7:03 – Robbie sends me a Ted Talk. I download it, planning to listen to it later.
7:05 – I start listening to it.
7:35 – I mentally start drafting this blog post
7:48 – I start writing this post in Evernote. I have a compulsion to get an idea out of the wash machine of my ideas in my head. Otherwise it just repeats and circulates.
I wouldn’t meet any clinical definition, but I feel like I have OCD for completing tasks. It hurts my brain to have outstandings. It makes me a high performer. It is tiring and it does not always get the best result.
When I listened to the Ted Talk that Robbie sent me, it resonated with me.
I get frustrated by people who arrive at meetings unprepared, I feel it shows a lack of respect for my time. I watch people checking in for a flight and take ages, after 10 minutes in a queue, they only then take out their passport and who knows what the discussion is about, it does not seem politely jovial, more like a serious negotiation of terms and conditions. Even just going through the underground turnstiles I get frustrated by the ill prepared.
I remember going up a river in Port Alfred to have a few drinks with friends, we all brought our drinks, some brought some food, I brought a black bag for rubbish and toilet paper in case someone needed it (both were needed).
I am typically organised and prepared. I like to avoid inertia, I understand that we want to build momentum, but it needs to be directional. Like a big ship. A small change will mean way off course. Of course we can just go with the flow, it’s not for me though.

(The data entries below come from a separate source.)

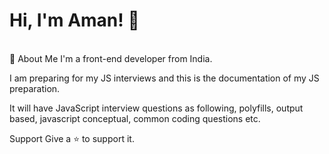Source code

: <h1>Hi, I'm Aman! 👋</h1><br/>
🚀 About Me
I'm a front-end developer from India. 

I am preparing for my JS interviews and this is the documentation of my JS preparation.

It will have JavaScript interview questions as following,
polyfills,
output based,
javascript conceptual,
common coding questions etc.

Support
Give a ⭐️ to support it.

It’s not all beneficial though, I often miss out on the present, as I am future focused. I also found sleeping tough for almost a decade, until I learnt to sleep again. I used to send emails to myself in the middle of the night as a mechanism to stop the mental loops.
It is always worth evaluating the contrarian view. In this case seeing what lessons I can learn from procrastinators. That is not to say that I have an ambition be a procrastinator, but there are beautiful behaviours to emulate. I can be better from their example.
Procrastinators allow themselves to time to think over problems. I have had numerous occasions of the dreaded computer crash where my work has been lost, returning to it, I was able to write more clearly and succinctly. I may end up preparing so in advance, that I end up having to do the preparation again as circumstances have changed or I have simply forgotten. Once there is a deadline, procrastinators are forced into the beneficial side of Parkinson’s Law and only do what is necessary.
Some of the things I do to help manage the Pre-crastinator condition:
- Plan/schedule to do later – This takes it out of my mind and gives me comfort that I don’t have to do it now.
- Create a plan – I don’t expect to follow it. It is the process that is important, not the plan. It gives me comfort that I have considered the variables and the time required, I can then react as needed.
- Go running – Moments of clarity often occur during a run.
- Write down tomorrow’s priorities towards the end of the day. I’m actually against lists for a lot of people, but 2-3 priorities is great.
- Have wind down/bedtime routine – the precrastinators mind is often red-lining, it needs time and signals to know it’s time to calm down.
- Schedule time to do nothing – Time is a vacuum and will be filled, but it is important to have decompression time.
- Take up a hobby requiring focus in the now
- Bouldering – Sam explained to me how you need to be absolutely present in the moment when climbing, otherwise you will fall, but it also requires planning and direction. In short all other distractions fall away.
- Drawing– As part of my challenges to shift from a fixed to a growth mindset – I am doing a 30 days drawing challenge.